Burnout. Many women in America have experienced it. What’s expected of women and what it’s really like to be a woman in today’s world are two very different things—and women exhaust themselves trying to close the gap between them. How can you “love your body” when every magazine cover has ten diet tips for becoming “your best self”? How do you “lean in” at work when you’re already operating at 110 percent and aren’t recognized for it? How can you live happily and healthily in a sexist world that is constantly telling you you’re too fat, too needy, too noisy, and too selfish?

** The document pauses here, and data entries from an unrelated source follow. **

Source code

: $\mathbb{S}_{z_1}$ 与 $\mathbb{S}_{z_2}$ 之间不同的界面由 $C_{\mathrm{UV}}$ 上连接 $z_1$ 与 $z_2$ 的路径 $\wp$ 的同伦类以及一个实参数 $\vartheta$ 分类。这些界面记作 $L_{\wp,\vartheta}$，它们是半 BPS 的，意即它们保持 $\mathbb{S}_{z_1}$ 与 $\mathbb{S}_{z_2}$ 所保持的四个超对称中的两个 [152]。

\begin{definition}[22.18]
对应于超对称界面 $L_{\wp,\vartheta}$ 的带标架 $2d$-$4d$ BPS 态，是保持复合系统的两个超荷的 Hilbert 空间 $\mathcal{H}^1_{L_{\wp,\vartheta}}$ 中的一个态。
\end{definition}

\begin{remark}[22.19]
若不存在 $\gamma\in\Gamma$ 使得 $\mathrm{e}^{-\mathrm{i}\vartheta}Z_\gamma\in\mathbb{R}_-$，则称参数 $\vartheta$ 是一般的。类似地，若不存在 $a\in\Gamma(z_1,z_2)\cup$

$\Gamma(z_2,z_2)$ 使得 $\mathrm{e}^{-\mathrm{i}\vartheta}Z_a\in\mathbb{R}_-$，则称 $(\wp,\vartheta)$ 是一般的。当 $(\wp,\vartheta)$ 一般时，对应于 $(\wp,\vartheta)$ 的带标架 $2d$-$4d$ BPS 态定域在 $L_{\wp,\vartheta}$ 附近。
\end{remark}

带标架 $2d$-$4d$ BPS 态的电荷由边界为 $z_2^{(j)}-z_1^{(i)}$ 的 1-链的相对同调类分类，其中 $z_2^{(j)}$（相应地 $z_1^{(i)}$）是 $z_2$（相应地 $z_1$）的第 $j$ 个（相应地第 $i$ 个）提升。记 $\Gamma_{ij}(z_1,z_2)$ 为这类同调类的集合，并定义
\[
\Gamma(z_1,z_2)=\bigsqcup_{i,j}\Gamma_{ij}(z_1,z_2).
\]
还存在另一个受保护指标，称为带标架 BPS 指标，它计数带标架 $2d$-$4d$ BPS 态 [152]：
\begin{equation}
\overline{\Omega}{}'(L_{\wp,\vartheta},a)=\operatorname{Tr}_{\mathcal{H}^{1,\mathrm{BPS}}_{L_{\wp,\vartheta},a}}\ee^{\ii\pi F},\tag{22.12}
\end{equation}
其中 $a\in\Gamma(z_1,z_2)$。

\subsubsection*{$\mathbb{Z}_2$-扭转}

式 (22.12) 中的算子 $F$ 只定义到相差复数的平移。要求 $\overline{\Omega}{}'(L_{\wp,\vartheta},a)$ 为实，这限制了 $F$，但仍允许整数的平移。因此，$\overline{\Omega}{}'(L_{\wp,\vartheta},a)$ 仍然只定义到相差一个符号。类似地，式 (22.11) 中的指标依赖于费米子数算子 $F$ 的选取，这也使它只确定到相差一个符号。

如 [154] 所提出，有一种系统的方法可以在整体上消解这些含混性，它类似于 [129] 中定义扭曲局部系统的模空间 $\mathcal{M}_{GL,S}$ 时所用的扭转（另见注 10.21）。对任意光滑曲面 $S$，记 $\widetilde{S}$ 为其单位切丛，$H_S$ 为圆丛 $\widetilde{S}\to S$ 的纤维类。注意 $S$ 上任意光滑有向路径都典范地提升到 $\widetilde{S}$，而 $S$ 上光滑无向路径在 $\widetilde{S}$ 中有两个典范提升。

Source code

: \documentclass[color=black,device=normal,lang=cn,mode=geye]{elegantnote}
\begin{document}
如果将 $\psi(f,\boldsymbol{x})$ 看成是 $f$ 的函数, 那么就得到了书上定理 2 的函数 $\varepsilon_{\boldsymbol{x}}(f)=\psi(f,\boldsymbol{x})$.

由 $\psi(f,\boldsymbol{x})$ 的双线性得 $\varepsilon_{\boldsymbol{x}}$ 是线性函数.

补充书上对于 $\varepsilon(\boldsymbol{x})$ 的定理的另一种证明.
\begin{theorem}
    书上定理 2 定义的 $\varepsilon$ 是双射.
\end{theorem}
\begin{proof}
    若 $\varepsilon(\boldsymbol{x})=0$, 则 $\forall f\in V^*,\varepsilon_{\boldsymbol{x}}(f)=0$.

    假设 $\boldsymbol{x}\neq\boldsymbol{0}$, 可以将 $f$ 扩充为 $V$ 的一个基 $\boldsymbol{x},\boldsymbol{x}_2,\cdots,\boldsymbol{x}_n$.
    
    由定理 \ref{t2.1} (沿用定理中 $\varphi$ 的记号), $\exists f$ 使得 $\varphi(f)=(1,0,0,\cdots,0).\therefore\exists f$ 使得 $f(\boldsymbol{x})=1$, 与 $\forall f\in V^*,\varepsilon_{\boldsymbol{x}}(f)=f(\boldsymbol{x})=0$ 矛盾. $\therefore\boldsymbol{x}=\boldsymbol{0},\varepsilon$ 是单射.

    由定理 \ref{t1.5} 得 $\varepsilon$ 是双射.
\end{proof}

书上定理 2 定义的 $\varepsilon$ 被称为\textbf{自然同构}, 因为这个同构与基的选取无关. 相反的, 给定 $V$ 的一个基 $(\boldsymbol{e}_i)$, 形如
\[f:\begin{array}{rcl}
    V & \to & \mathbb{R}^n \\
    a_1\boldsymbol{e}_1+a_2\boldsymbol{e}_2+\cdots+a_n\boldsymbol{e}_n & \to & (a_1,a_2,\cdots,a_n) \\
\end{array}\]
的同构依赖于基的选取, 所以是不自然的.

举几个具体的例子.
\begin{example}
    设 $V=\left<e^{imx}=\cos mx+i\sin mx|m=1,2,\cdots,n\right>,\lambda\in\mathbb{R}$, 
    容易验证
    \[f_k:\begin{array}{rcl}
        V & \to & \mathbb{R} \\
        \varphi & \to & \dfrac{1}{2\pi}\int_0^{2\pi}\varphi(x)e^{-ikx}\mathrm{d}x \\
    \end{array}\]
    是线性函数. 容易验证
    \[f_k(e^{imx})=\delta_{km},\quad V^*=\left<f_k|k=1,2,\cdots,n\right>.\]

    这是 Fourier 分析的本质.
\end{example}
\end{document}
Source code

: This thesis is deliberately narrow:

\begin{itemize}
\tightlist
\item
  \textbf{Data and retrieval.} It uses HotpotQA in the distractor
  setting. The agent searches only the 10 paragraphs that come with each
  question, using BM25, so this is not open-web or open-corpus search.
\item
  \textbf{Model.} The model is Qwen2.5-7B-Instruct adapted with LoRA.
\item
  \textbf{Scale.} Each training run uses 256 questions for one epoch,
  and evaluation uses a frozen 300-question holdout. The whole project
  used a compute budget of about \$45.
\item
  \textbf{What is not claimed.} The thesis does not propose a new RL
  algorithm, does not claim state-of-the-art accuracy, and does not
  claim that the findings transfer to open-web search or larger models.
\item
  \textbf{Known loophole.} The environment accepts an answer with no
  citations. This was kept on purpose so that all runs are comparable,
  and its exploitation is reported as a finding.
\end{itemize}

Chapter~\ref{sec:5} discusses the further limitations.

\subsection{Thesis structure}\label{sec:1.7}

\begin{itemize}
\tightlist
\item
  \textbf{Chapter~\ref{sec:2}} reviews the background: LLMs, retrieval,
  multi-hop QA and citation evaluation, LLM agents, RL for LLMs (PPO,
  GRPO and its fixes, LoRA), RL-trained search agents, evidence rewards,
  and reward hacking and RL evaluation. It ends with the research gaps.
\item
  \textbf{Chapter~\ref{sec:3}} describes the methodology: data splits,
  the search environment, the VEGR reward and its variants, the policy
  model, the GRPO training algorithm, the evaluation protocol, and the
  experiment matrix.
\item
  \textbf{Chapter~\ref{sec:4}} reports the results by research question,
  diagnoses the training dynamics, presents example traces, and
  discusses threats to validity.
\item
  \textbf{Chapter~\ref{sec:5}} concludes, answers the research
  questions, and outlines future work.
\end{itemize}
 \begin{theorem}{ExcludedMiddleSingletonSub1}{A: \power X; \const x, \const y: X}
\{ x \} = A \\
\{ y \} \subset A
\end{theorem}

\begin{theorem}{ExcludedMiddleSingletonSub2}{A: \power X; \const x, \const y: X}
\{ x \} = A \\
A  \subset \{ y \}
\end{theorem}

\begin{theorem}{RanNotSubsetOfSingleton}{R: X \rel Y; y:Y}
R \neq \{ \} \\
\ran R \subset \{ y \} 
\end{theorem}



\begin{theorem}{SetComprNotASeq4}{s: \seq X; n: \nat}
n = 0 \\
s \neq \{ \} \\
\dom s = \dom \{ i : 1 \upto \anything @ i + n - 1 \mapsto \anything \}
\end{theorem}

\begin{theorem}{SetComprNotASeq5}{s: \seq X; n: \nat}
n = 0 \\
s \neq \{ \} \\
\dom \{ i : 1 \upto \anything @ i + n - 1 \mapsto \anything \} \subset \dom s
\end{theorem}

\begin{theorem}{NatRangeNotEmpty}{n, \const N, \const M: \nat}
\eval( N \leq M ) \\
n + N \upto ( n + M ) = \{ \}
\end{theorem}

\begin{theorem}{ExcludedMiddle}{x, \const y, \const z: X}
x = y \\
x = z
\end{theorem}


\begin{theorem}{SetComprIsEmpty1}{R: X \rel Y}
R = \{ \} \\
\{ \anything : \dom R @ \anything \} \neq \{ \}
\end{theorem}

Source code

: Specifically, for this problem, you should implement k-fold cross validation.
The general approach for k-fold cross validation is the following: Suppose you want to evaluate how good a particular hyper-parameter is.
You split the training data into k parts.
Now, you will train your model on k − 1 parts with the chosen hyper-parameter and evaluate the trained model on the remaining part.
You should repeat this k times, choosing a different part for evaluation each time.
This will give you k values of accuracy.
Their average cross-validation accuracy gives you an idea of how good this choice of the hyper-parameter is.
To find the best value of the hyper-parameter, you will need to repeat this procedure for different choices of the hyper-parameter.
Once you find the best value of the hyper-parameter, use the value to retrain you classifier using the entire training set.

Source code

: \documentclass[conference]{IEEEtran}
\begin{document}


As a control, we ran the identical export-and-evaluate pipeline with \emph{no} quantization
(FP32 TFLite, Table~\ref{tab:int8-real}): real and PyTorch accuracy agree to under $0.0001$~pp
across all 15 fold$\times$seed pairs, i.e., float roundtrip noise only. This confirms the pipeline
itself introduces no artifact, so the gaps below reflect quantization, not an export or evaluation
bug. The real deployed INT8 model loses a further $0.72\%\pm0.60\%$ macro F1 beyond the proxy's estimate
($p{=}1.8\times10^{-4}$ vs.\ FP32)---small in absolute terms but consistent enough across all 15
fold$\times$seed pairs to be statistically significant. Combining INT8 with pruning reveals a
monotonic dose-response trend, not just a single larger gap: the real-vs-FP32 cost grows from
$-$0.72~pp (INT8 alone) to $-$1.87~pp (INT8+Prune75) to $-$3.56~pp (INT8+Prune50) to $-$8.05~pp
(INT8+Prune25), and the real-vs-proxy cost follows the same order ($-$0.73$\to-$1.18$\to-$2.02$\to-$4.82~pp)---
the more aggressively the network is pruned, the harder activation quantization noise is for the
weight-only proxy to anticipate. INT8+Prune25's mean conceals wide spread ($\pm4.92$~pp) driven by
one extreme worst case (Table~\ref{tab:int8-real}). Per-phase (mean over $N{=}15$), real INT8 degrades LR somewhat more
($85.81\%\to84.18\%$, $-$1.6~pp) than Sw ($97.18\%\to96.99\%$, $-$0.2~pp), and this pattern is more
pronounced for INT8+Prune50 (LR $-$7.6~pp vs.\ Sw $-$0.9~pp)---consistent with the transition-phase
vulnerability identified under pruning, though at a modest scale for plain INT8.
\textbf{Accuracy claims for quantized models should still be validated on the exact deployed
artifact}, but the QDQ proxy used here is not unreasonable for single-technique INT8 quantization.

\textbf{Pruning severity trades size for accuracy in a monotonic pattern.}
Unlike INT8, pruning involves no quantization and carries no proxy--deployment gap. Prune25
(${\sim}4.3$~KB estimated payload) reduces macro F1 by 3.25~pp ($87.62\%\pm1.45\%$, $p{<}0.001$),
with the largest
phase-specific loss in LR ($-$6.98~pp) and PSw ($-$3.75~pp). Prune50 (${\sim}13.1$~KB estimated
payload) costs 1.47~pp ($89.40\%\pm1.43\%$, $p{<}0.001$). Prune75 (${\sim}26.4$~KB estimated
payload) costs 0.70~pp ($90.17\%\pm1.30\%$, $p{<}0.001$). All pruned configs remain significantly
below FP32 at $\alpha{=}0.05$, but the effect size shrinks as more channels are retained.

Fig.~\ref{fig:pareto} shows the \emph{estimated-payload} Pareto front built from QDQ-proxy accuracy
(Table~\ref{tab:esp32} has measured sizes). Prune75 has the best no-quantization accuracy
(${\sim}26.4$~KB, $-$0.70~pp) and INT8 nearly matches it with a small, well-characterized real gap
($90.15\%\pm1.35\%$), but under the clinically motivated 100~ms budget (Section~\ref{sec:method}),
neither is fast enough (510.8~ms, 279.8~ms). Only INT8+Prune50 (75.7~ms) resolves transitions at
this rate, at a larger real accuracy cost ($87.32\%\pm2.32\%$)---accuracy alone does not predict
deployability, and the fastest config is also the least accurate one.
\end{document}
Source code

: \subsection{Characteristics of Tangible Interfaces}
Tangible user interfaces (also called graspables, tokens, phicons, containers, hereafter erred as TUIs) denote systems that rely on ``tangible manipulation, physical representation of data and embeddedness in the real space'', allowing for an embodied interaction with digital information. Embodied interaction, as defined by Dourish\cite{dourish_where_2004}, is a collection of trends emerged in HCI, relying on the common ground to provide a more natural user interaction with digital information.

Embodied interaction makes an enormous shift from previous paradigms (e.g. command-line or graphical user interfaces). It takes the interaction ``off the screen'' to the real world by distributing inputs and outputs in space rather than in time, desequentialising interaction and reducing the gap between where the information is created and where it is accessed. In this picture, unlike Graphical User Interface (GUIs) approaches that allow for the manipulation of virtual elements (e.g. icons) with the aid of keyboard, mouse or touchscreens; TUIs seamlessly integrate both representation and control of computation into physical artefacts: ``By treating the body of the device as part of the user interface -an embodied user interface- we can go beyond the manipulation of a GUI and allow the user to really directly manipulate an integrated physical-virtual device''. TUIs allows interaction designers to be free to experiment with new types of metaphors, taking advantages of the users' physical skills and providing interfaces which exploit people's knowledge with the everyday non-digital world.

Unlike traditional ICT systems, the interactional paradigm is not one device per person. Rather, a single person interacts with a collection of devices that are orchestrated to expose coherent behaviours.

Sisters Emily Nagoski, PhD, and Amelia Nagoski, DMA, are here to help end the cycle of feeling overwhelmed and exhausted. Instead of asking us to ignore the very real obstacles and societal pressures that stand between women and well-being, they explain with compassion and optimism what we’re up against—and show us how to fight back. In these pages you’ll learn
• what you can do to complete the biological stress cycle—and return your body to a state of relaxation
• how to manage the “monitor” in your brain that regulates the emotion of frustration
• how the Bikini Industrial Complex makes it difficult for women to love their bodies—and how to defend yourself against it
• why rest, human connection, and befriending your inner critic are keys to recovering and preventing burnout
With the help of eye-opening science, prescriptive advice, and helpful worksheets and exercises, all women will find something transformative in these pages—and will be empowered to create positive change. Emily and Amelia aren’t here to preach the broad platitudes of expensive self-care or insist that we strive for the impossible goal of “having it all.” Instead, they tell us that we are enough, just as we are—and that wellness, true wellness, is within our reach.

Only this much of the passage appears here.